Loye Young loye.young at iycc.net
Wed Nov 21 16:41:42 UTC 2007


> On Nov 21, 2007 6:39 AM, Soren Hansen <soren at ubuntu.com> wrote:
> On Tue, Nov 20, 2007 at 08:52:33AM -0600, Loye Young wrote:
> > AVAHI
> > I absolutely hate avahi.

>Then why did you install it in the first place?

I didn't! That's the whole problem! Avahi gets dragged in as a dependency to
all the *buntu desktop GUIs, the CUPS server, and various client
applications as well.

The only method I see to avoid having avahi on a system is to use only a
command line interface and not use the CUPS server, or else spend a few days
trying to figure out how to roll-your-own desktop. That's a difficult pill
to swallow for customers who are making the switch from MS Server and other
GUI-based server products.

You have to understand the market for the Ubuntu Server Edition. Enterprise
customers are largely using RedHat, SUSE, or other products built
specifically for the enterprise. Those customers have system administrators
and network administrators dedicated to taking care of the server. They are
comfortable with the command line, or else are paid to get comfortable with
it.

Ubuntu Server Edition, by contrast, appeals to the small and medium sized
company, which typically has a very small IT department, if it have one at
all. The poor soul managing the IT "department" of a small business has to
administer client systems, the network, and the servers, plus provide tech
support for user applications. Basically, everything connected to a keyboard
or a monitor. That IT manager wants a GUI because he or she can't remember
every geek-speak command necessary to run everything.

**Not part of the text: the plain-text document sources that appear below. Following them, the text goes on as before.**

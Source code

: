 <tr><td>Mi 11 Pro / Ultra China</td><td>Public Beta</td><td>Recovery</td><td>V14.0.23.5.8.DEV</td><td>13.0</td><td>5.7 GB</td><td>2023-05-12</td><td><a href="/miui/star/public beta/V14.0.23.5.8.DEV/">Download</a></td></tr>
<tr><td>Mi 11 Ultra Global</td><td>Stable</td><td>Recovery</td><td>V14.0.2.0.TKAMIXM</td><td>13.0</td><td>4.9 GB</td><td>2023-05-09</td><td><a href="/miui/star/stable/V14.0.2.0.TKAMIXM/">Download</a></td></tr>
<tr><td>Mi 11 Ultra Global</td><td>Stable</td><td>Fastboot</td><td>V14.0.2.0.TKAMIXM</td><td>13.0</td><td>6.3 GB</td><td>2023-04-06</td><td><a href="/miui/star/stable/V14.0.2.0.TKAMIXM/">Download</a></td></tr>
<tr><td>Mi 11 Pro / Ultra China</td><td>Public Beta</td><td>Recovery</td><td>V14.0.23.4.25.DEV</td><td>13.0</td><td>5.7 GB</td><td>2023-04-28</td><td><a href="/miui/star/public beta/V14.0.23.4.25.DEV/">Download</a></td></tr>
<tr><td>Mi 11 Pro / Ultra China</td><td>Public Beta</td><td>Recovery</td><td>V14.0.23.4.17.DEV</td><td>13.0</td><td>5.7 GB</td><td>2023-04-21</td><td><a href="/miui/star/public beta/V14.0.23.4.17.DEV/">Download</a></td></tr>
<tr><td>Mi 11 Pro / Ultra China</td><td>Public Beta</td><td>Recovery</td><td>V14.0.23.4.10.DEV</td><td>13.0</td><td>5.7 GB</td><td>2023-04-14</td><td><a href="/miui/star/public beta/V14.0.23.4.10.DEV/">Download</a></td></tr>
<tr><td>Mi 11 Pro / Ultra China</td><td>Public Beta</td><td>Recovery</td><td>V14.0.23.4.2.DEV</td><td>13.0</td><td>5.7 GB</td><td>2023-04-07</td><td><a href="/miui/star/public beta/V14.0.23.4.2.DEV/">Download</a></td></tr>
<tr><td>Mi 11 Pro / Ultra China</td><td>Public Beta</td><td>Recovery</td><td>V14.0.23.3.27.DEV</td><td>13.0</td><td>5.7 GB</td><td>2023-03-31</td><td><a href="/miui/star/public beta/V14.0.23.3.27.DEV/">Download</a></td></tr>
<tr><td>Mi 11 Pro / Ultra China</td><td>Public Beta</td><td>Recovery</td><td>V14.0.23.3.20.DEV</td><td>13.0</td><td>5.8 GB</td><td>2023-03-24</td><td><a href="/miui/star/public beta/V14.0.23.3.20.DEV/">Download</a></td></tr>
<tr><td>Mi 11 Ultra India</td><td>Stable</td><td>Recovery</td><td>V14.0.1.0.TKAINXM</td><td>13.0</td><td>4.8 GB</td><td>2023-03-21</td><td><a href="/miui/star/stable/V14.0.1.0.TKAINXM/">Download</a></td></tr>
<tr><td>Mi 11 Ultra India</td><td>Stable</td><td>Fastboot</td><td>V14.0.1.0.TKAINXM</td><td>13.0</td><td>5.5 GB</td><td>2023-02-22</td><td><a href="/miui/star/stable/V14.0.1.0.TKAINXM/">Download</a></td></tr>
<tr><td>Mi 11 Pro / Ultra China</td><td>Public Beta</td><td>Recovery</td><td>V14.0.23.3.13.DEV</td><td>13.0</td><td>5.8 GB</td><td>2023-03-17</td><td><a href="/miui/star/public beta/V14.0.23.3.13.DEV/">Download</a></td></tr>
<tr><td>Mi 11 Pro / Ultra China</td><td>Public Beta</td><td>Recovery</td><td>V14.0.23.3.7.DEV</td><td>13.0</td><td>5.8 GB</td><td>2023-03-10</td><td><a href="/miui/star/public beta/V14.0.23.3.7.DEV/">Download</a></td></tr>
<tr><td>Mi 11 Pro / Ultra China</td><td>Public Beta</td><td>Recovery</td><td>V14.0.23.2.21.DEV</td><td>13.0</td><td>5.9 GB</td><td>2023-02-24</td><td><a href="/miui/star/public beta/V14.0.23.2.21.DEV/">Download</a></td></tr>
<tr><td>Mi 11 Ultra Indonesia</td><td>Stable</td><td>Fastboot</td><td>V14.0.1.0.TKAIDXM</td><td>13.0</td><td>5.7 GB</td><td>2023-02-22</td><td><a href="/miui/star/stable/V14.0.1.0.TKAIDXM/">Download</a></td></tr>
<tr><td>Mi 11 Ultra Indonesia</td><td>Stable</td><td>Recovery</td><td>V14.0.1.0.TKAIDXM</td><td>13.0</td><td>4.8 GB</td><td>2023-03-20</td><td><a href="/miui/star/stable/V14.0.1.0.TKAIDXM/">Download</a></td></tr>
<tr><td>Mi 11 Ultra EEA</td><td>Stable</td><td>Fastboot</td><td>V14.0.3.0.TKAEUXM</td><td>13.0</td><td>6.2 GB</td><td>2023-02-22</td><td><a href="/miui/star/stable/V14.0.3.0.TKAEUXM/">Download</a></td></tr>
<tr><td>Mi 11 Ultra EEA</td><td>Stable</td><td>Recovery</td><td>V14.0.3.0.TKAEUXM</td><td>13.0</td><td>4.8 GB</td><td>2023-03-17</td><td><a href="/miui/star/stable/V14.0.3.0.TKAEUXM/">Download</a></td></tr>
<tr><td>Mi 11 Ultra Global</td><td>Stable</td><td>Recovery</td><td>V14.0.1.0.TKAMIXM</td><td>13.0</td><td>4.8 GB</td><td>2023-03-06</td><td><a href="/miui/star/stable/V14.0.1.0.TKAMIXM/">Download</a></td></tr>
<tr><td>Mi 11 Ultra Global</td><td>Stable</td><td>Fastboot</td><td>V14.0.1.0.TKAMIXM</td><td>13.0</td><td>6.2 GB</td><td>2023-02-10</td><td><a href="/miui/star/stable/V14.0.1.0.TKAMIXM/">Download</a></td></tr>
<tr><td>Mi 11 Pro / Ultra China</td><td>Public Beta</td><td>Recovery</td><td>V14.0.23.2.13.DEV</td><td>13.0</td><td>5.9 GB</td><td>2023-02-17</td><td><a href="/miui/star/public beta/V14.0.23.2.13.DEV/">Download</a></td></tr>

When the GUI desktop gets installed, the desktop dependencies drag in avahi
and network-manager, which both hijack the network configuration in thinly
documented ways. Although I'm not in love with network-manager either, at
least it does provide an intuitive and explicit method to opt out of it.
Avahi, on the other hand, lurks behind the scenes looking for and responding
to other machines. It doesn't tell you what it's up to, what it's found, or
what has found it. If several *buntu systems are around, they all start
setting up connections to each other without telling you. To add insult to
injury, getting avahi off the system (or even disabling it), requires an a
priori understanding of zeroconf and a knowledge of exactly where and how it
has embedded itself in the network subsystem.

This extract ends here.